Les journalistes, bien sûr, dont beaucoup, légitimement et
authentiquement émus. Des politiciens, évidemment, parce que c’est leur
rôle, et parce que c’est, aussi, ne l’oublions pas, leur gagne-pain.
Tous, comme un seul homme, il se sont, ce jour-là, dressés pour
expliquer que rien ne pourrait et ne devrait entamer cette si chère
liberté qui leur tient tant à cœur.
Ce combat, à mener, va mobiliser les uns, les autres, et tout le monde, vous allez voir. Mais pas maintenant. L’heure, évidemment, est au recueillement et c’est tout à fait normal. Apparemment et selon les uns et les autres (ceux qui parlent, avidement, dans tous les micros à portée), l’heure est aussi à l’unité et aux rassemblements.
À
l’unité ? Mais de quoi parlent-ils donc ? Ne pas se chamailler sur les
cadavres d’un attentat ignoble, ce n’est pas de l’unité, c’est de la
décence élémentaire, c’est le minimum de retenue dont un humain dispose
normalement lorsqu’il n’a pas subi l’ablation de la honte tout petit.
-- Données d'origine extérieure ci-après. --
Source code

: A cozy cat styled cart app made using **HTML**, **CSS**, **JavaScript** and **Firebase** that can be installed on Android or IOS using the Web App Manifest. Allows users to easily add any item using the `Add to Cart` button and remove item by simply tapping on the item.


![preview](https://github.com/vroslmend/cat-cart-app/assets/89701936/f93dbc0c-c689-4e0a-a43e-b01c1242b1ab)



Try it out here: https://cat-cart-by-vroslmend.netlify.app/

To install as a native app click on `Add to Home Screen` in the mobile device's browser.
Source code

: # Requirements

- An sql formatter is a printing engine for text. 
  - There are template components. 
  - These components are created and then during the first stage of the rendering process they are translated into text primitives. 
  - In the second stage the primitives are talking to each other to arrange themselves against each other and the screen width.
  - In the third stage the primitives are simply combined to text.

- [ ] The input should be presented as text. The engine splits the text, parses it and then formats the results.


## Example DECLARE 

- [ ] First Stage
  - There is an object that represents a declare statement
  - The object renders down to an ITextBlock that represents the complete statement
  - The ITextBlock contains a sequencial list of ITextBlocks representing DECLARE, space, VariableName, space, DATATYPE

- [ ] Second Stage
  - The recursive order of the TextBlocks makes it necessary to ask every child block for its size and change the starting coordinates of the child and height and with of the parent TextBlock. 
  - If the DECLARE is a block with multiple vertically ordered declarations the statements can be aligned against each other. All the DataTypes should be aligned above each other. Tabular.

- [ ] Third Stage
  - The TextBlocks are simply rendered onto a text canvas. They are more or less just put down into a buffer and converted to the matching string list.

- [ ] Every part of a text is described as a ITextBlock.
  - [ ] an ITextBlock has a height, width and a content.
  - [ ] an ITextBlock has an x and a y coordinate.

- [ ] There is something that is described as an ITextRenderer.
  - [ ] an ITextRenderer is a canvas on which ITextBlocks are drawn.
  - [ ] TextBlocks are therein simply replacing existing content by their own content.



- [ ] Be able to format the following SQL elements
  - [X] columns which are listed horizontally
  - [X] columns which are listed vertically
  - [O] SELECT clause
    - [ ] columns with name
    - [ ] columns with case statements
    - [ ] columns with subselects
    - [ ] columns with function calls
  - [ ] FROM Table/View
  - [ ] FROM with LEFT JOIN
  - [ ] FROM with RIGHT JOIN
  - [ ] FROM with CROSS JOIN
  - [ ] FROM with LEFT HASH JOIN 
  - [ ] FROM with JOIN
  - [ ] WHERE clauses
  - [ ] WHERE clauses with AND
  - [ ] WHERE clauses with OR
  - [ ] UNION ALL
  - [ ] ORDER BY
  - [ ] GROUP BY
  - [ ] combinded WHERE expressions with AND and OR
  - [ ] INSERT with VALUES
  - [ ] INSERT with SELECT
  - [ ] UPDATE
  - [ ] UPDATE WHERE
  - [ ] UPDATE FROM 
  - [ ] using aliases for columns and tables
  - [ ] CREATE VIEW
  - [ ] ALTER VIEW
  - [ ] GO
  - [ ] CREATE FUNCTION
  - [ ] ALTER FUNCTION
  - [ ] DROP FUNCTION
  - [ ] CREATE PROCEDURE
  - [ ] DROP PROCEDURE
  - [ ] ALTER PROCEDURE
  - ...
Retenue et décence qui ont, malheureusement mais à l’évidence et depuis
bien longtemps, déserté la classe politique française (qui n’a de classe
que le nom). La mascarade actuelle tiendra peut-être quelques jours
parce que l’émotion du peuple est grande, et qu’il faut donner le
change, mais c’est à peu près tout, et c’est garanti sur facture.
Et puis, des rassemblements, partout. Mais pourquoi ? Pour y déclamer haut, fort et grégairement « Je suis Charlie » ? Mais pourquoi ? Quel but peut-il y avoir à vouloir se fondre dans un grand tout lacrymal, à se dissoudre ainsi pour montrer qu’on peut ou qu’on doit s’exprimer ? On peut parfaitement être choqué et viscéralement contre ce qui vient de se produire sans avoir pour autant la moindre affinité avec le journal et à plus forte raison sans vouloir disparaître derrière un slogan niaiseux. Et puis surtout, la liberté de penser, de s’exprimer, ce n’est précisément pas de penser et d’exprimer ce que tout le monde pense et exprime déjà, que diable !
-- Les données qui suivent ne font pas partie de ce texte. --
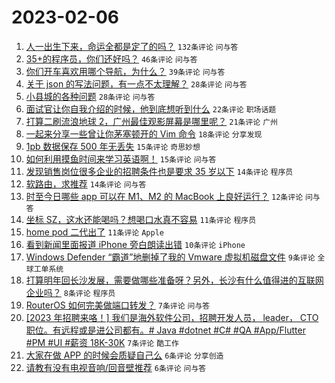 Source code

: # 2023-02-06

1. [人一出生下来，命运全都是定了的吗？](https://www.v2ex.com/t/913472) `132条评论` `问与答`
1. [35+的程序员，你们还好吗？](https://www.v2ex.com/t/913468) `46条评论` `问与答`
1. [你们开车喜欢用哪个导航，为什么？](https://www.v2ex.com/t/913486) `39条评论` `问与答`
1. [关于 json 的写法问题，有一点不太理解？](https://www.v2ex.com/t/913479) `28条评论` `问与答`
1. [小县城的各种问题](https://www.v2ex.com/t/913477) `28条评论` `问与答`
1. [面试官让你自我介绍的时候，他到底想听到什么](https://www.v2ex.com/t/913507) `22条评论` `职场话题`
1. [打算二刷流浪地球 2，广州最佳观影屏幕是哪里呢？](https://www.v2ex.com/t/913499) `21条评论` `广州`
1. [一起来分享一些曾让你茅塞顿开的 Vim 命令](https://www.v2ex.com/t/913470) `18条评论` `分享发现`
1. [1pb 数据保存 500 年无丢失](https://www.v2ex.com/t/913523) `15条评论` `奇思妙想`
1. [如何利用摸鱼时间来学习英语啊！](https://www.v2ex.com/t/913487) `15条评论` `问与答`
1. [发现销售岗位很多企业的招聘条件也是要求 35 岁以下](https://www.v2ex.com/t/913500) `14条评论` `程序员`
1. [软路由，求推荐](https://www.v2ex.com/t/913484) `14条评论` `问与答`
1. [时至今日哪些 app 可以在 M1、M2 的 MacBook 上良好运行？](https://www.v2ex.com/t/913465) `12条评论` `问与答`
1. [坐标 SZ，这水还能喝吗？想喝口水真不容易](https://www.v2ex.com/t/913516) `11条评论` `程序员`
1. [home pod 二代出了](https://www.v2ex.com/t/913485) `11条评论` `Apple`
1. [看到新闻里面报道 iPhone 旁白朗读出错](https://www.v2ex.com/t/913497) `10条评论` `iPhone`
1. [Windows Defender “霸道”地删掉了我的 Vmware 虚拟机磁盘文件](https://www.v2ex.com/t/913489) `9条评论` `全球工单系统`
1. [打算明年回长沙发展，需要做哪些准备呀？另外，长沙有什么值得进的互联网企业吗？](https://www.v2ex.com/t/913522) `8条评论` `程序员`
1. [RouterOS 如何完美做端口转发？](https://www.v2ex.com/t/913498) `7条评论` `问与答`
1. [[2023 年招聘来咯！] 我们是海外软件公司，招聘开发人员， leader， CTO 职位。有远程或是进公司都有。# Java #dotnet #C# #QA #App/Flutter #PM #UI #薪资 18K-30K](https://www.v2ex.com/t/913464) `7条评论` `酷工作`
1. [大家在做 APP 的时候会质疑自己么](https://www.v2ex.com/t/913513) `6条评论` `分享创造`
1. [请教有没有电视音响/回音壁推荐](https://www.v2ex.com/t/913492) `6条评论` `问与答`
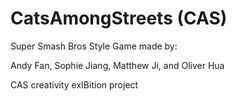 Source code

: # CatsAmongStreets (CAS)

Super Smash Bros Style Game made by:

Andy Fan, Sophie Jiang, Matthew Ji, and Oliver Hua

CAS creativity exIBition project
Mais rassurez-vous, l’heure est trop grave pour réfléchir
ergoter. Il y aura unité, il y aura rassemblements, il n’y aura personne
pour rappeler à ces gens toutes ces libertés qu’ils ont précédemment
grignotées ou qu’ils ont laissé grignoter, en toute décontraction. Il
n’y aura personne pour leur rappeler ceux qui s’exprimaient trop
librement et qu’ils ont censurés explicitement (parce que la loi, ou un
décret, ou un bricolage juridique vite fait, le leur permettait) ou
implicitement, par la bande, parce que, … « parce qu’on ne peut pas laisser publier ça, laisser dire ça, il a le droit, mais enfin » … La liberté d’expression, la liberté de penser, c’est très joli, mais il vaut sans doute mieux l’encadrer un peu.
Ça tombe bien. Avec ce qui vient de se passer, de l’encadrement, on va en avoir de grosses louchées.